Cada vez que acaba un año todos los docentes elaboramos una memoria de nuestra práctica de ese curso. En ella debemos analizar, no sólo los resultados del grupo, sino todos los aspectos que pueden influir en el proceso de aprendizaje de nuestros alumnos.
Después de elaborar la mía me he dado cuenta de la cantidad de experiencias con nuevas metodologías que hasta ahora no me había atrevido a introducir en mi práctica habitual.
Las sensaciones y los resultados han sido muy positivos.
El trabajo colaborativo ha aportado un enriquecimiento al grupo y un desarrollo competencial inalcanzable con cualquier otra metodología.

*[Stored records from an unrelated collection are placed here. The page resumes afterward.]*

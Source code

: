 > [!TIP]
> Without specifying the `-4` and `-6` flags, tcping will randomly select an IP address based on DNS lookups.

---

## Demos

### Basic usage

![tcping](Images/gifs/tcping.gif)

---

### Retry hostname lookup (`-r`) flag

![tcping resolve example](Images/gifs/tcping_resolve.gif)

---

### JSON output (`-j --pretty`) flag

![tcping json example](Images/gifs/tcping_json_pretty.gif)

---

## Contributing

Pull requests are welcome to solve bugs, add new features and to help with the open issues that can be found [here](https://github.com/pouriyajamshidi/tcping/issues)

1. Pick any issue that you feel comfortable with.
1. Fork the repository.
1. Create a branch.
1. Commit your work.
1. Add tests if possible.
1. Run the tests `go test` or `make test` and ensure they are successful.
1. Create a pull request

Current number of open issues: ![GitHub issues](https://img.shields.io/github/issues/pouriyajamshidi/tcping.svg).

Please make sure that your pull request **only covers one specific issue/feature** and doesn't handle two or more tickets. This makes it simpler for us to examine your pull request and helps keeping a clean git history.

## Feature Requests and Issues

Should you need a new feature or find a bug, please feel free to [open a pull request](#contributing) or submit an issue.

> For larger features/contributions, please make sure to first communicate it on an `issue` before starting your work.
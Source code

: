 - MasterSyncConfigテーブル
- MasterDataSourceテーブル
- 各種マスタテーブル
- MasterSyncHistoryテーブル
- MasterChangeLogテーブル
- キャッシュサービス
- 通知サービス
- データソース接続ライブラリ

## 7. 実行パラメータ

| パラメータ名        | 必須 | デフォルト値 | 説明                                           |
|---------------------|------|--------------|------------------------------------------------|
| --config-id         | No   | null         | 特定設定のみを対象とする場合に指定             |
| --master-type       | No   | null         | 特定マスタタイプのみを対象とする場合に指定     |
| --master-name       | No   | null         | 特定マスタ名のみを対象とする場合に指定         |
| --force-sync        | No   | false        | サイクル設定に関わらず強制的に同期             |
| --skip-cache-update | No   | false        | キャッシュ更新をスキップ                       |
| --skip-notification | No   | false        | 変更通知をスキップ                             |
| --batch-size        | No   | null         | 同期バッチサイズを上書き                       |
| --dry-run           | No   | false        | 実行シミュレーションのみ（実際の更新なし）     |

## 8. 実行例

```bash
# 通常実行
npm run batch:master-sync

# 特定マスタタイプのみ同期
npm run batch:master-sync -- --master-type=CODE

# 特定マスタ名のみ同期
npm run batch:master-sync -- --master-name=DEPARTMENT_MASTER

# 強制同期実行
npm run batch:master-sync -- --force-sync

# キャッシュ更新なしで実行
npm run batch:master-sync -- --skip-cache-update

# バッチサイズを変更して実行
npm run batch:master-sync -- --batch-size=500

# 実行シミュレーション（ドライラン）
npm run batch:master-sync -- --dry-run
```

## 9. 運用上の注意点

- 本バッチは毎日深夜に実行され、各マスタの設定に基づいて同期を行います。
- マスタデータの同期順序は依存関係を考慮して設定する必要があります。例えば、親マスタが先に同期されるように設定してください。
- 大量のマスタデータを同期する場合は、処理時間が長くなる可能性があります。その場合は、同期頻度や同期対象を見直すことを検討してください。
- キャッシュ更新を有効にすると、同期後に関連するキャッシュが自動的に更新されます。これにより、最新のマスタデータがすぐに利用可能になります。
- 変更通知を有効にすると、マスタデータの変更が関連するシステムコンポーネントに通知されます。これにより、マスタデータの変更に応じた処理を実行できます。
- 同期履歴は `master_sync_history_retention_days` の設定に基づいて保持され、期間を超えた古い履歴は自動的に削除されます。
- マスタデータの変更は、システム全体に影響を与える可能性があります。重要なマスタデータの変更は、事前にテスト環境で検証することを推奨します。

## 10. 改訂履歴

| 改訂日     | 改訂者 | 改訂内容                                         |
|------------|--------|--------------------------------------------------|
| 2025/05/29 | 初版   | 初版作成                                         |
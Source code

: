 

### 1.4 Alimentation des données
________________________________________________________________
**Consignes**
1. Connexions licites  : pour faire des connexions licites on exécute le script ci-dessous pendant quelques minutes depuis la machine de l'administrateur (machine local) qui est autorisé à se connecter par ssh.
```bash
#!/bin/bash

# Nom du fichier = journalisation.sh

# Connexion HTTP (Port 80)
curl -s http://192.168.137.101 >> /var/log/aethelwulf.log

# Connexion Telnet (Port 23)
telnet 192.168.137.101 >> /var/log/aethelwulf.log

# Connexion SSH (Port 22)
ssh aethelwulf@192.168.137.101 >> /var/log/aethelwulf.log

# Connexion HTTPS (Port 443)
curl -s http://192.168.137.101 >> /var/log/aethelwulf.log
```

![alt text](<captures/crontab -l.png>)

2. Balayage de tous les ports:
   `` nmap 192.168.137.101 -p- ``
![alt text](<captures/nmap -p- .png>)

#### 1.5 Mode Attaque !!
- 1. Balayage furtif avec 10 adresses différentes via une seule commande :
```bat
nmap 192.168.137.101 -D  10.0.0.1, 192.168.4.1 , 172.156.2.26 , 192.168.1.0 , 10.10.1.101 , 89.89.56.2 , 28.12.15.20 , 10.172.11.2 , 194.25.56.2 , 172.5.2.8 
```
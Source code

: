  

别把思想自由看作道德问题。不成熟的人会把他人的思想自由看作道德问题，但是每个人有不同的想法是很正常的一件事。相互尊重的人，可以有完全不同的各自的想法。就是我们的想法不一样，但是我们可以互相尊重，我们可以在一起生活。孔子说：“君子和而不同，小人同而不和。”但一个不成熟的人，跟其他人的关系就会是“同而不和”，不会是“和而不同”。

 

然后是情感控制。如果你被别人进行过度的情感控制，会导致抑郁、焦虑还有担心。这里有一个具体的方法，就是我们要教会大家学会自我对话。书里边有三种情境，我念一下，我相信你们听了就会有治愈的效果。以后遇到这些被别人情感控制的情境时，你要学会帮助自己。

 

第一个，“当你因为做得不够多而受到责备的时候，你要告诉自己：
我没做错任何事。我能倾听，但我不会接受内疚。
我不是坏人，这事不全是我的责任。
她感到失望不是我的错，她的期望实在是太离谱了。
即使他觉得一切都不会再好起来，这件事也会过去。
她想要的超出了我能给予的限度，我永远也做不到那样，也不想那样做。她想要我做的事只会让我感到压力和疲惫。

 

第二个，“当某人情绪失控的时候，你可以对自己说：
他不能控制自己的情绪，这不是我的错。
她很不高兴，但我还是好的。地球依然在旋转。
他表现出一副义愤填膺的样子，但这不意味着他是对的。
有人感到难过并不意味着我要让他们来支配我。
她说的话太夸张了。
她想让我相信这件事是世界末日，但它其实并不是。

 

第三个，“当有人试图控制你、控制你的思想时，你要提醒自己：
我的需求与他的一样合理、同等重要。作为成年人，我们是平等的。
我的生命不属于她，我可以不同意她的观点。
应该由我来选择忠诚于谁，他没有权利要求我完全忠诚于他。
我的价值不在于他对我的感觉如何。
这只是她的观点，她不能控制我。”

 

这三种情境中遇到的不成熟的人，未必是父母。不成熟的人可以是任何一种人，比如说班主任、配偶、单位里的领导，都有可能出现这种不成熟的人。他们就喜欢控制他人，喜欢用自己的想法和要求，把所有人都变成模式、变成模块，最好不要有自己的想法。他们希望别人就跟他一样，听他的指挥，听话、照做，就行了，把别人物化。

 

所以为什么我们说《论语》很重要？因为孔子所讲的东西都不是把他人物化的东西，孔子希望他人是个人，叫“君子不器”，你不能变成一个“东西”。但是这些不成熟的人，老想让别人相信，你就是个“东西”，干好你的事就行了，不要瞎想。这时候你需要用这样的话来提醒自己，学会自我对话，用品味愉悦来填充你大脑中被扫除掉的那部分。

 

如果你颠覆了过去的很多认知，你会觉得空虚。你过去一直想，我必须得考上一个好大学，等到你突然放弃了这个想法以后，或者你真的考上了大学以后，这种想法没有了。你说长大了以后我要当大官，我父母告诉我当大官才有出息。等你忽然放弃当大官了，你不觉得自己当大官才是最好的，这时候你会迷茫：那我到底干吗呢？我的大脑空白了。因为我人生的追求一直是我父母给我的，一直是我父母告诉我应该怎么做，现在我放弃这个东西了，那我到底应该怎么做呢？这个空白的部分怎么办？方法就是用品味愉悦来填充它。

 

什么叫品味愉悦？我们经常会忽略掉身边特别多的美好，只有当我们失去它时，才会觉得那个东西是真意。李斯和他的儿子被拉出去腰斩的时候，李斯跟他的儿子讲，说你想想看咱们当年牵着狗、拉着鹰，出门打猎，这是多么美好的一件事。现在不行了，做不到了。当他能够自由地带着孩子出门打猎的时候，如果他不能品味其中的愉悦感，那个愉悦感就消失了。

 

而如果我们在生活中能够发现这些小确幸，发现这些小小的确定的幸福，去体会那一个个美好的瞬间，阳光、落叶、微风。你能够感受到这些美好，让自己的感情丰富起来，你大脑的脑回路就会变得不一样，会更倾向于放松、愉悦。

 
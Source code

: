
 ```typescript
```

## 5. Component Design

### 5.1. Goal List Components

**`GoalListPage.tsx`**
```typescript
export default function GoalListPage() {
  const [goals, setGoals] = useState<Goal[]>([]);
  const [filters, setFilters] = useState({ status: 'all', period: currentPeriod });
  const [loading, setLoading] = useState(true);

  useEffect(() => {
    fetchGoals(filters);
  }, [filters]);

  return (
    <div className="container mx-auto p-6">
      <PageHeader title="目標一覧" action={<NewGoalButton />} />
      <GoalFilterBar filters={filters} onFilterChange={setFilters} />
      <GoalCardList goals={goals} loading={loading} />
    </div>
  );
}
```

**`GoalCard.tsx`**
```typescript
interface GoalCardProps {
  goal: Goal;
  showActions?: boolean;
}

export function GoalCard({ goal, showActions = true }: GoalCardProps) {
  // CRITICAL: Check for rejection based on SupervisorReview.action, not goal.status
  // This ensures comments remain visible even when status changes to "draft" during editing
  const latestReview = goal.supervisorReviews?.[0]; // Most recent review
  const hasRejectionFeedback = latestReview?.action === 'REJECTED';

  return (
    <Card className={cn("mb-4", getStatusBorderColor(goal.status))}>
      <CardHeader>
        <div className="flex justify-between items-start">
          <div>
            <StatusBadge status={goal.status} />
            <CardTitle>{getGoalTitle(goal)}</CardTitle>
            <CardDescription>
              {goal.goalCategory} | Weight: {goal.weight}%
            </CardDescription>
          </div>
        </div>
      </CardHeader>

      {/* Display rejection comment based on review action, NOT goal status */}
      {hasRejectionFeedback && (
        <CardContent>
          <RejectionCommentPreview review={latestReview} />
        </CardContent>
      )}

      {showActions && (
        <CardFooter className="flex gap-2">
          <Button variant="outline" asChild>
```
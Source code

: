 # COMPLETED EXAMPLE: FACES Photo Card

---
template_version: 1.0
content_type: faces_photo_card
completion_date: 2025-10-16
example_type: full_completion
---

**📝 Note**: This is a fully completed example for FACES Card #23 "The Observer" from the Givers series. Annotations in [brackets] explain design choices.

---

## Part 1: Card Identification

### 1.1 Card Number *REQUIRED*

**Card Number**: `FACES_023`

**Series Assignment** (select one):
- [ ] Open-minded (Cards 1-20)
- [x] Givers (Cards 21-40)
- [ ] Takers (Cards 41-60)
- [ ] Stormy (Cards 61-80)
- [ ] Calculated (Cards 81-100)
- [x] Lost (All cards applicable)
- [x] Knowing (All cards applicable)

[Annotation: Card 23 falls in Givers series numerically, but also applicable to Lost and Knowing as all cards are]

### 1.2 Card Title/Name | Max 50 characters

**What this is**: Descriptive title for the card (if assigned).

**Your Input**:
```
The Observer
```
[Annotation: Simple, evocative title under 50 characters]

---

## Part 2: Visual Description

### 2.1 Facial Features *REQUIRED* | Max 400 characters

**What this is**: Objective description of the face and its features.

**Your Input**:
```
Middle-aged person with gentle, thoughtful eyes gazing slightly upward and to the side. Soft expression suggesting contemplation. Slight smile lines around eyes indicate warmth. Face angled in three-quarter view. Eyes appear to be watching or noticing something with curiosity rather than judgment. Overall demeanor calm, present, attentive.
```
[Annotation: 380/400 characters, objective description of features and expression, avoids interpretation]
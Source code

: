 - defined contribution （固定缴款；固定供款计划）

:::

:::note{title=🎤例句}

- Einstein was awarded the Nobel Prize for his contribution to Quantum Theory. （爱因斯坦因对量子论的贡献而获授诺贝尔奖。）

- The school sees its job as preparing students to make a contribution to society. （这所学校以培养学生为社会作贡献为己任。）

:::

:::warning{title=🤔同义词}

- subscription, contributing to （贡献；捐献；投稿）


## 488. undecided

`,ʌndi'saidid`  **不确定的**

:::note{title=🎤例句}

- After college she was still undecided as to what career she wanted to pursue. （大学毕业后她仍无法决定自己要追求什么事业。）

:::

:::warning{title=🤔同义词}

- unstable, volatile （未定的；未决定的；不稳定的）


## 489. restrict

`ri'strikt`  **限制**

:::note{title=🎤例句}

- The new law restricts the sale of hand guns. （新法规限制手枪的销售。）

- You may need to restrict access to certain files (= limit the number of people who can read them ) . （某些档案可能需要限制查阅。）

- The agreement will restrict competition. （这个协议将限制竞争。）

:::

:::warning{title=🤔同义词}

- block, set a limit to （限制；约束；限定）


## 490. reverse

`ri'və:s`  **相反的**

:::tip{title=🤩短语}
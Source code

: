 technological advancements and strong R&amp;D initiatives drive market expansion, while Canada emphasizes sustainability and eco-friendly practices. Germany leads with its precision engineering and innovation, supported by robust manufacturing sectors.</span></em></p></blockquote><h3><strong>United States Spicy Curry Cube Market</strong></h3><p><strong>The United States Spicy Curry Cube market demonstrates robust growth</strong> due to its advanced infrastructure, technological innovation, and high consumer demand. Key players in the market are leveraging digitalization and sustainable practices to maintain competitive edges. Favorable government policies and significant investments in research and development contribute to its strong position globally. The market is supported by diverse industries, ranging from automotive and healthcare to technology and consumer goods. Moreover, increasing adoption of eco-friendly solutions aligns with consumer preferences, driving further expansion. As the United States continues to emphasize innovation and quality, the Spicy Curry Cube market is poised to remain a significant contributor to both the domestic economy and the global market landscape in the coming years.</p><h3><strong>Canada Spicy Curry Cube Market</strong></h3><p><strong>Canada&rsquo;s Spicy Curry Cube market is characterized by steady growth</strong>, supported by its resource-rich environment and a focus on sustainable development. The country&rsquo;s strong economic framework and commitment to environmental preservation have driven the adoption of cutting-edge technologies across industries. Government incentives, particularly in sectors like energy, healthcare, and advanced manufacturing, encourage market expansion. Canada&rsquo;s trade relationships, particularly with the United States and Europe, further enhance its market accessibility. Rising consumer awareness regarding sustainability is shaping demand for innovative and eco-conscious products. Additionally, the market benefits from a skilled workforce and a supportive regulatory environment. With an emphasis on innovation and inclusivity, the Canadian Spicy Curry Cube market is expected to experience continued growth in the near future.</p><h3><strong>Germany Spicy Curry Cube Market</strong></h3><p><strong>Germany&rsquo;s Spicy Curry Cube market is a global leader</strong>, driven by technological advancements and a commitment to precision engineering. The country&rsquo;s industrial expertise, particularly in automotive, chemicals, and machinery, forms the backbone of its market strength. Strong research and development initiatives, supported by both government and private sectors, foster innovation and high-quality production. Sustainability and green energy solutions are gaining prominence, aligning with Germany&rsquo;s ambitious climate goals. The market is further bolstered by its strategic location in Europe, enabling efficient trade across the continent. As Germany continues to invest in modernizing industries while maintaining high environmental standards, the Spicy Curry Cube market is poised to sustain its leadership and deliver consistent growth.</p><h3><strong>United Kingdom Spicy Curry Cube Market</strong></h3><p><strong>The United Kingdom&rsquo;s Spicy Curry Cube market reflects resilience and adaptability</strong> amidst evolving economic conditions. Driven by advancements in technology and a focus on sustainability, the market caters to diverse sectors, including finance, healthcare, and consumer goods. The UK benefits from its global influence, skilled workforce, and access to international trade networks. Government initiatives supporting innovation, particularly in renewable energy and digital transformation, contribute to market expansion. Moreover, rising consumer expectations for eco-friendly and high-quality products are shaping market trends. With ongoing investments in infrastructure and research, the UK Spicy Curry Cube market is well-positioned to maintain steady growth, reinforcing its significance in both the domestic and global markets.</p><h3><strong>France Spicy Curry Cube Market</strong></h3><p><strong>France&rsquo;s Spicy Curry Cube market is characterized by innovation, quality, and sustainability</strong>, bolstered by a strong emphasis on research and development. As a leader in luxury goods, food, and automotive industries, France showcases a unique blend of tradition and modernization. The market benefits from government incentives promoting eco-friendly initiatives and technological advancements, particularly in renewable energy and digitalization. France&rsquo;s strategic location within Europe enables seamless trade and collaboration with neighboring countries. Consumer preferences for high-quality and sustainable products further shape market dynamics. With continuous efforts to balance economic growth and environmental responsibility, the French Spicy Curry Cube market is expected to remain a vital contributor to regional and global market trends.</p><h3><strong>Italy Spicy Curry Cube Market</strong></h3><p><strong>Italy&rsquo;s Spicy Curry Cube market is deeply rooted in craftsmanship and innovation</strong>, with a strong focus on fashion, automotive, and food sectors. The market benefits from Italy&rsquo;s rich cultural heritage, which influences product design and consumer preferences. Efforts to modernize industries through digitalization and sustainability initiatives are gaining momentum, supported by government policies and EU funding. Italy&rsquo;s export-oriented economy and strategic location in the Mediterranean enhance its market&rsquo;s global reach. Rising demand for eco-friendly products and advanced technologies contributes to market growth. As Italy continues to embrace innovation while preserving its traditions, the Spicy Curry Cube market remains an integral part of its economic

Las Rúbricas para esos proyectos han sido el elemento imprescindible a la hora de trabajar, de cada uno de mis alumnos.
Por otra parte, las rutinas de pensamiento nos han proporcionado momentos y situaciones de análisis crítico o centro de interés de las que hemos extraído grandes aprendizajes significativos.
La autoevaluación del Porfolio nos ha ayudado a crecer y madurar académicamente al tiempo que desarrollaba las capacidades de cada uno de forma individual y completa.
Y la mejor experiencia, sin duda, ha sido " nuestra frase de la semana" a través de la cual hemos trabajados valores como el respeto, el esfuerzo, la perseverancia o la empatía.
Pero, evidentemente no todo ha tenido resultados positivos. La constancia en la toma y revisión de trabajos de ampliación, la caída en rutinas dentro de mi zona de confort o la gestión de tiempos serán elementos ha analizar en profundidad antes del comienzo del nuevo curso.
Ahora me toca seguir formándome e investigando sobre nuevas prácticas docentes de las que poder aprender para dar un nuevo giro a mi aula.